Start of DATA SHOWN

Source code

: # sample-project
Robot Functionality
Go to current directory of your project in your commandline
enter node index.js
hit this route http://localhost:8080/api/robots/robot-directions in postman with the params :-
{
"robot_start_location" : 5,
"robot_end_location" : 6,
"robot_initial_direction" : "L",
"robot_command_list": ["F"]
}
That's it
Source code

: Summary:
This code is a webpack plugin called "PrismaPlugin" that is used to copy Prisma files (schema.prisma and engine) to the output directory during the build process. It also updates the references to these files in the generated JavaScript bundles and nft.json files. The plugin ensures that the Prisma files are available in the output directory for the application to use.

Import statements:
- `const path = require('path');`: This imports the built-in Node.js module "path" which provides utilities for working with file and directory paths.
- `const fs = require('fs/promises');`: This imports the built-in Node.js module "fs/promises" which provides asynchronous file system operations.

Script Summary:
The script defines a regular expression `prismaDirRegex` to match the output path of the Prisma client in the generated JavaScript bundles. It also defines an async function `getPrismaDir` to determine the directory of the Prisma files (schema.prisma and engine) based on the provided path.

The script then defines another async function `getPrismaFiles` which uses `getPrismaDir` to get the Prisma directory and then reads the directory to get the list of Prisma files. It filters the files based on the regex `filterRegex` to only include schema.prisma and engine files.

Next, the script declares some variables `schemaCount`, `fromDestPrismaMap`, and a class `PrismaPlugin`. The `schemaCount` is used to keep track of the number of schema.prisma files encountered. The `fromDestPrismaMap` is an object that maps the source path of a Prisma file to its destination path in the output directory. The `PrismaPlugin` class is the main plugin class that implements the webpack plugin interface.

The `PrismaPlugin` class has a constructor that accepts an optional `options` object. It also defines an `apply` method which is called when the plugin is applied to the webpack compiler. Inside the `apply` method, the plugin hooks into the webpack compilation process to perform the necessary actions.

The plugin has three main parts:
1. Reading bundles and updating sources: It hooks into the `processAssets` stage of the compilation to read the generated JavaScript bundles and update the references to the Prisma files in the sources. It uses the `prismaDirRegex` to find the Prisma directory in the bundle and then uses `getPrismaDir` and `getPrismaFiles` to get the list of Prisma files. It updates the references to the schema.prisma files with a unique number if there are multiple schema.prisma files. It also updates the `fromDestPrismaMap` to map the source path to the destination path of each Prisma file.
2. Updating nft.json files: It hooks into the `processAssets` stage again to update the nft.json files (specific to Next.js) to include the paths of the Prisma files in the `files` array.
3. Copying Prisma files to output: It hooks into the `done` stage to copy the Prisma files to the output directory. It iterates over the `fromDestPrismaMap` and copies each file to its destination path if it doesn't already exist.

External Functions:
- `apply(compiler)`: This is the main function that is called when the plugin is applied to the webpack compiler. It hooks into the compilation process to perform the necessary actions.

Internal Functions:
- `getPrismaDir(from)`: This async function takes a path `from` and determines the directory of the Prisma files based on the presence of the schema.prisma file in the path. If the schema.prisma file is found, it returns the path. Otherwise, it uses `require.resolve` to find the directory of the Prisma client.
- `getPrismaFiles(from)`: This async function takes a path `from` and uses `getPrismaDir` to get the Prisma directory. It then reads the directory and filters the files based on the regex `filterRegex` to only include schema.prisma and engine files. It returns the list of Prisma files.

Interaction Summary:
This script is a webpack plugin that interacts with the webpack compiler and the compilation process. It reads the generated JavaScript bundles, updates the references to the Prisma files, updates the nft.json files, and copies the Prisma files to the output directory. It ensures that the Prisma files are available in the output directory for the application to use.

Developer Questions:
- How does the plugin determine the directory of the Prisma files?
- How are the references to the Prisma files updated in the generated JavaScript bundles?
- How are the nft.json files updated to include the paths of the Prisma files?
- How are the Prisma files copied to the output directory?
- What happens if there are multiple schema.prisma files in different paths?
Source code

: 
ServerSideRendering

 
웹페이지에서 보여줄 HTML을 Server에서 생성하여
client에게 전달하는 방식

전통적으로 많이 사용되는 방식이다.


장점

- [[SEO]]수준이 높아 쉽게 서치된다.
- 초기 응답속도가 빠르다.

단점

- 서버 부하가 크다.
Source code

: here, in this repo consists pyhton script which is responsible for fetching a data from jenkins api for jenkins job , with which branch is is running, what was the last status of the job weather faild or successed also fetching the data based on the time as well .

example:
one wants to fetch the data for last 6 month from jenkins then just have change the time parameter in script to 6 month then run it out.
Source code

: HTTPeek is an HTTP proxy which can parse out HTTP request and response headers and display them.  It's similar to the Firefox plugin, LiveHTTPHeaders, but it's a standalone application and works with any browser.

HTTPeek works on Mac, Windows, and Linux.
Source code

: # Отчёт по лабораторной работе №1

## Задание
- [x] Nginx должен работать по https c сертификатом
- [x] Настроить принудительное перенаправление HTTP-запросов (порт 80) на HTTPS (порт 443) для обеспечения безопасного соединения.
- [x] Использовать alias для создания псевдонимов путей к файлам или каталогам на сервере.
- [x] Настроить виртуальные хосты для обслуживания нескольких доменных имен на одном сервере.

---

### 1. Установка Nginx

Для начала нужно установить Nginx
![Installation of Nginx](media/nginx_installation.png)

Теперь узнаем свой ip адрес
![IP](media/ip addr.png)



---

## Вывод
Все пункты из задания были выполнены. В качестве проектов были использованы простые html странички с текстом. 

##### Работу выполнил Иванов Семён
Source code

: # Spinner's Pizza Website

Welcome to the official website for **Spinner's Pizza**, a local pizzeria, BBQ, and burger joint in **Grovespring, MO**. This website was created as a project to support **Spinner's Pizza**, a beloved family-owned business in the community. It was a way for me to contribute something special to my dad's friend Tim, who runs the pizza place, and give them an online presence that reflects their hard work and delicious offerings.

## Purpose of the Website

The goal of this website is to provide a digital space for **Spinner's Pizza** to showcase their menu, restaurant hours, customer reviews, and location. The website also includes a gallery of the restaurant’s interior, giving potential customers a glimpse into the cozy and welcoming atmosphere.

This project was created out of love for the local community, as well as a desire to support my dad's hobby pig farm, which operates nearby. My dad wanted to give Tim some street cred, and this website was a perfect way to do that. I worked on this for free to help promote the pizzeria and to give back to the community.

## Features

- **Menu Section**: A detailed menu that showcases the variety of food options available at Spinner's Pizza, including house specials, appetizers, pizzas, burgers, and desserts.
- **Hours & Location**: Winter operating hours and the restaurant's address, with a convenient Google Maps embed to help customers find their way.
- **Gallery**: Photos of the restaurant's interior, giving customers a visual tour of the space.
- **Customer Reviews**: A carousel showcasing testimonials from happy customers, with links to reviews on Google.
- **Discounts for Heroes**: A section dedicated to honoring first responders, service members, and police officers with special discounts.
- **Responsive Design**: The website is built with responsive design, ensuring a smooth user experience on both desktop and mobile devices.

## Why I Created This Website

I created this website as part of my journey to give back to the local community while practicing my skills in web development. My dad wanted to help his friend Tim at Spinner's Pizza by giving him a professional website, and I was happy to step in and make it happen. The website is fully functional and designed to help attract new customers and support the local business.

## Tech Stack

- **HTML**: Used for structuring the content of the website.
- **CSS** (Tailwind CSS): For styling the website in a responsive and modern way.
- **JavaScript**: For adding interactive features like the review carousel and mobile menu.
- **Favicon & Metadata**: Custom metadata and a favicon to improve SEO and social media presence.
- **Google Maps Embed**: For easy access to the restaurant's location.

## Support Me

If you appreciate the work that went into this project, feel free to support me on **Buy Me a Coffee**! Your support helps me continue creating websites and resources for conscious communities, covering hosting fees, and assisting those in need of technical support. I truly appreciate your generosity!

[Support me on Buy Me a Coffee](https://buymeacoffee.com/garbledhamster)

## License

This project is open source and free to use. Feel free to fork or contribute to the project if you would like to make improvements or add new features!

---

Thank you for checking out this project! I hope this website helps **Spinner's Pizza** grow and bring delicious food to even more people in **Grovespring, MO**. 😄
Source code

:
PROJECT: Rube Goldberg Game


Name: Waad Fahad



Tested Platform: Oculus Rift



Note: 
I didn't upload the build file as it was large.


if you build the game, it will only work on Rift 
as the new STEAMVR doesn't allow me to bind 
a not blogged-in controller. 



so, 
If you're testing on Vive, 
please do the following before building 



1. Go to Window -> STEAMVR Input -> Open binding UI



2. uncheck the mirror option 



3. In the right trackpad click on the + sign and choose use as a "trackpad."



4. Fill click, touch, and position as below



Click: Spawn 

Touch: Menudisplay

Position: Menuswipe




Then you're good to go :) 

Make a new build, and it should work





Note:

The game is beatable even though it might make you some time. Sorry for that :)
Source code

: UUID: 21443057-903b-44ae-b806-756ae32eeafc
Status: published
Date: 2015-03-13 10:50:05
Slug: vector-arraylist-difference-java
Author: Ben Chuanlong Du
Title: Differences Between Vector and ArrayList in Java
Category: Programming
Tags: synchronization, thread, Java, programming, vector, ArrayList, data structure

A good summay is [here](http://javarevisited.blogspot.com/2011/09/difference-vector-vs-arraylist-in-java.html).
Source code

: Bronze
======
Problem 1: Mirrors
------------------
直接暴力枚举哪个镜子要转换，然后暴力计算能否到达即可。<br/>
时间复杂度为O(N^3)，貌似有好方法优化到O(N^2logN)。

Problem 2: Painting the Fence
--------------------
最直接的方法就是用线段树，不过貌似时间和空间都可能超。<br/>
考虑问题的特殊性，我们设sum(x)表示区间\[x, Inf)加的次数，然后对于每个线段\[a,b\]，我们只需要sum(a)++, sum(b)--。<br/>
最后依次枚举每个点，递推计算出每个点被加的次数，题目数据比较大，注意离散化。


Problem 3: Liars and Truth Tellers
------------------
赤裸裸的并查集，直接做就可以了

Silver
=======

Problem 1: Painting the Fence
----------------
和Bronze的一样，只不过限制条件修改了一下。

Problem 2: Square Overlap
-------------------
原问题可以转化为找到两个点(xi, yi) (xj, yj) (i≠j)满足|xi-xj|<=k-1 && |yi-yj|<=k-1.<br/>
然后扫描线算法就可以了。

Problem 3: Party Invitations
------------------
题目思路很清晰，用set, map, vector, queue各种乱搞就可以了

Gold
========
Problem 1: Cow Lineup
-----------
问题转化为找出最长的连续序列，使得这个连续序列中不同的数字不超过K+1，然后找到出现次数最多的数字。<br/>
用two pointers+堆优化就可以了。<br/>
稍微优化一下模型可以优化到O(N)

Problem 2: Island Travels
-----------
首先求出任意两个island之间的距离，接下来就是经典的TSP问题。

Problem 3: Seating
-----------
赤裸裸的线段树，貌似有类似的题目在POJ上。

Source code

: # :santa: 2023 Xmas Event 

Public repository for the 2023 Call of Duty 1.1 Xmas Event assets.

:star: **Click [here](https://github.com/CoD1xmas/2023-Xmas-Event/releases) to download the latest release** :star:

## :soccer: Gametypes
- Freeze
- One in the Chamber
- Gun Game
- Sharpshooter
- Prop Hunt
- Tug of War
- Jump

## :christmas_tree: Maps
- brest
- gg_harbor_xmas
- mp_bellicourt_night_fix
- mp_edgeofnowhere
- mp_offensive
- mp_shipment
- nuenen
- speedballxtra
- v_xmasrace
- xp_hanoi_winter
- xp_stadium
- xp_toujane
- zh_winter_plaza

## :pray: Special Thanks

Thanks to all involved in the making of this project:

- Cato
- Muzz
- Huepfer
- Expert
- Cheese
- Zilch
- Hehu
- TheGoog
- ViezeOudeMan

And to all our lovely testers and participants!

End of DATA SHOWN

*DIRECTIONS FOR THIS TASK:* Your answer should consist only of the lines above between the line holding "### 1. Установка Nginx" and the line holding "- **Gallery**: Photos", inclusive, each transcribed exactly.

*RESPONSE TO THE EXERCISE:*
### 1. Установка Nginx

Для начала нужно установить Nginx
![Installation of Nginx](media/nginx_installation.png)

Теперь узнаем свой ip адрес
![IP](media/ip addr.png)



---

## Вывод
Все пункты из задания были выполнены. В качестве проектов были использованы простые html странички с текстом. 

##### Работу выполнил Иванов Семён
Source code

: # Spinner's Pizza Website

Welcome to the official website for **Spinner's Pizza**, a local pizzeria, BBQ, and burger joint in **Grovespring, MO**. This website was created as a project to support **Spinner's Pizza**, a beloved family-owned business in the community. It was a way for me to contribute something special to my dad's friend Tim, who runs the pizza place, and give them an online presence that reflects their hard work and delicious offerings.

## Purpose of the Website

The goal of this website is to provide a digital space for **Spinner's Pizza** to showcase their menu, restaurant hours, customer reviews, and location. The website also includes a gallery of the restaurant’s interior, giving potential customers a glimpse into the cozy and welcoming atmosphere.

This project was created out of love for the local community, as well as a desire to support my dad's hobby pig farm, which operates nearby. My dad wanted to give Tim some street cred, and this website was a perfect way to do that. I worked on this for free to help promote the pizzeria and to give back to the community.

## Features

- **Menu Section**: A detailed menu that showcases the variety of food options available at Spinner's Pizza, including house specials, appetizers, pizzas, burgers, and desserts.
- **Hours & Location**: Winter operating hours and the restaurant's address, with a convenient Google Maps embed to help customers find their way.
- **Gallery**: Photos of the restaurant's interior, giving customers a visual tour of the space.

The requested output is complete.